=== Assigned task ===
Look through the entries for the string "Buddha", and copy each line that holds it.

=== Recorded data ===
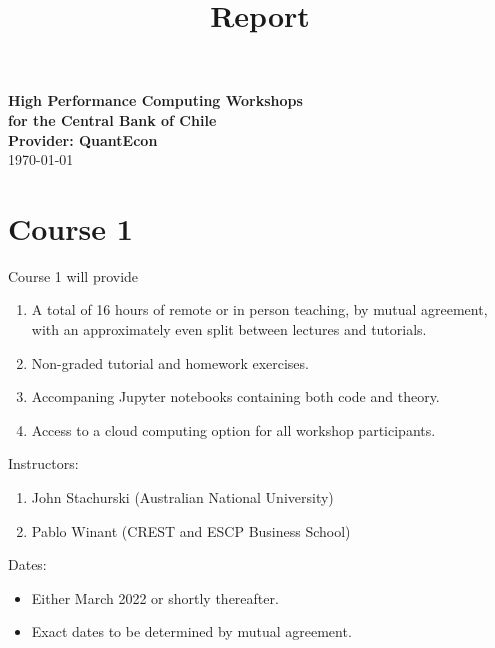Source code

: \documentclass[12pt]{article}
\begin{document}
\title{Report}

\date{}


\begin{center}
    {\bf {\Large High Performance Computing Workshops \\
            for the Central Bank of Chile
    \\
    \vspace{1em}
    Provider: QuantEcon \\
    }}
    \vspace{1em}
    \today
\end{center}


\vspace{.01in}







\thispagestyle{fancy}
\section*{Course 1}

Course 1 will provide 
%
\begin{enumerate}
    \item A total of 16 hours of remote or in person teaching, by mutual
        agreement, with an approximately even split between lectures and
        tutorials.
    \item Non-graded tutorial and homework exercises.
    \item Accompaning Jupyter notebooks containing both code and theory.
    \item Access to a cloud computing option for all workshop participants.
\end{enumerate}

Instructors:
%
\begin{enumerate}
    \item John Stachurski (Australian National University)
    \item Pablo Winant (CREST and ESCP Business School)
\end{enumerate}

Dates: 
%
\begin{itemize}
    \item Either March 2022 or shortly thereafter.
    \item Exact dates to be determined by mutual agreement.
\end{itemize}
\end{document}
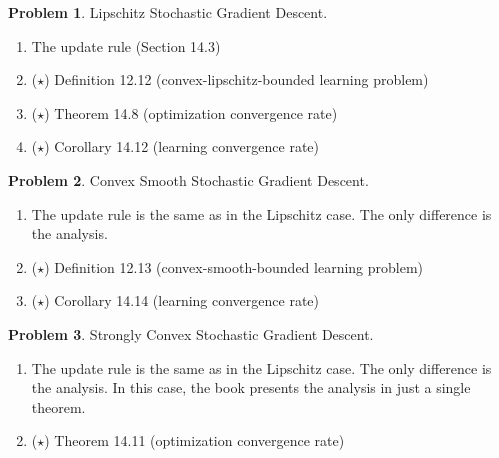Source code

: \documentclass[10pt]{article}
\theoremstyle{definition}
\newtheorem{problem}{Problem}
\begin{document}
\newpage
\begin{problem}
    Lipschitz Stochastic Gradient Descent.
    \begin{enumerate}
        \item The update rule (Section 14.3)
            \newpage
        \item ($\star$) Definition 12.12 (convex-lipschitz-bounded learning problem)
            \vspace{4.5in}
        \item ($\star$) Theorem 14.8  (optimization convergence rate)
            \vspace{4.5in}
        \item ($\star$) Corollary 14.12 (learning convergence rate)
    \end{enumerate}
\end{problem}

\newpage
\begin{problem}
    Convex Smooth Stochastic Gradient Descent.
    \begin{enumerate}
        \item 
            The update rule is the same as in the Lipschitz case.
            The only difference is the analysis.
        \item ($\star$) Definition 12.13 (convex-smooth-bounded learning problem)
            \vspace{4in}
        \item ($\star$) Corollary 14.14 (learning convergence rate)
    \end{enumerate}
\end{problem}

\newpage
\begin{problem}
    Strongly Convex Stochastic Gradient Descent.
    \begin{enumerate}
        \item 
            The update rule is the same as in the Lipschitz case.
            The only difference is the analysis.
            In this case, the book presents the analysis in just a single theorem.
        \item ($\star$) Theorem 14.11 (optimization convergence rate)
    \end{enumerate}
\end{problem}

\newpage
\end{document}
--
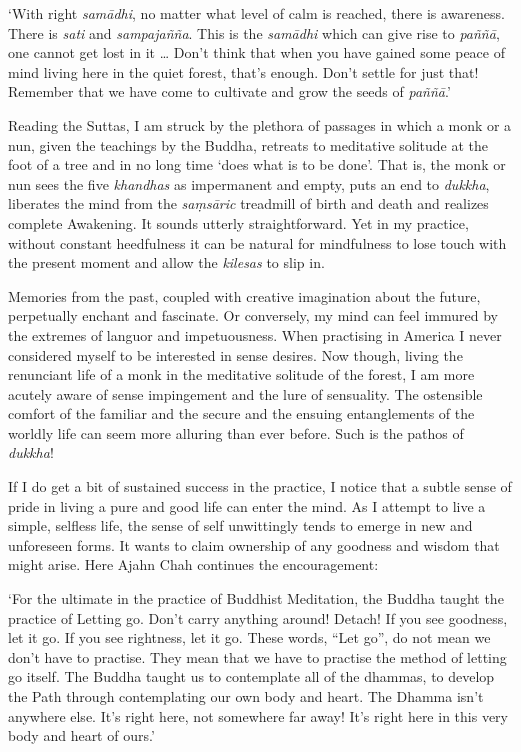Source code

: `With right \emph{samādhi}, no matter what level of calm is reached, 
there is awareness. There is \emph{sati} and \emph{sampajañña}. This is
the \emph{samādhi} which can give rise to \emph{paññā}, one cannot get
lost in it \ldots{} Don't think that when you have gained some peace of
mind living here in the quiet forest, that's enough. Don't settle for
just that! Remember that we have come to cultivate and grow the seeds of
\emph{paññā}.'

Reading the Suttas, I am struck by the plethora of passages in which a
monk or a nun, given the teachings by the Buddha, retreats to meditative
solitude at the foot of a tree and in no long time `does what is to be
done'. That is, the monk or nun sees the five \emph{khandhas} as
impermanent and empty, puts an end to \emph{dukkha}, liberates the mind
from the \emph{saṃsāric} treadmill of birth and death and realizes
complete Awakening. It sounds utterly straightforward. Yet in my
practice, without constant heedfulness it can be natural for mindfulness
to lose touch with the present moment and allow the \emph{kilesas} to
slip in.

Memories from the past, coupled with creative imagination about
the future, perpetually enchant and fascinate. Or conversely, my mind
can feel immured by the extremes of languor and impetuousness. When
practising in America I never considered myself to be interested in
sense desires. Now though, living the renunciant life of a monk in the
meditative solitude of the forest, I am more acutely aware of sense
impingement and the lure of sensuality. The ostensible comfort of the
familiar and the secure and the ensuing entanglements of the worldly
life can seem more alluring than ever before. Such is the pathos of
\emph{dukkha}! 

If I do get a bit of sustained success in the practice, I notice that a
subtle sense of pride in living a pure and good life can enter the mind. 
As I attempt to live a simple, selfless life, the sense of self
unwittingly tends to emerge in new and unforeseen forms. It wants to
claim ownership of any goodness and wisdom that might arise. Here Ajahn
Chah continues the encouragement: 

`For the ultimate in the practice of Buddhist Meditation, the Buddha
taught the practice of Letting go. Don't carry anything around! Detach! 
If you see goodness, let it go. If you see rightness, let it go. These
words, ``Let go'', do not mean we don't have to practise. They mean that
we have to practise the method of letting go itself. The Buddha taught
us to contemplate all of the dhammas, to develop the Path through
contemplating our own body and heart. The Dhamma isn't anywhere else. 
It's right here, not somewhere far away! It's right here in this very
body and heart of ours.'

=== Output for this task ===
monk or a nun, given the teachings by the Buddha, retreats to meditative
`For the ultimate in the practice of Buddhist Meditation, the Buddha
we have to practise the method of letting go itself. The Buddha taught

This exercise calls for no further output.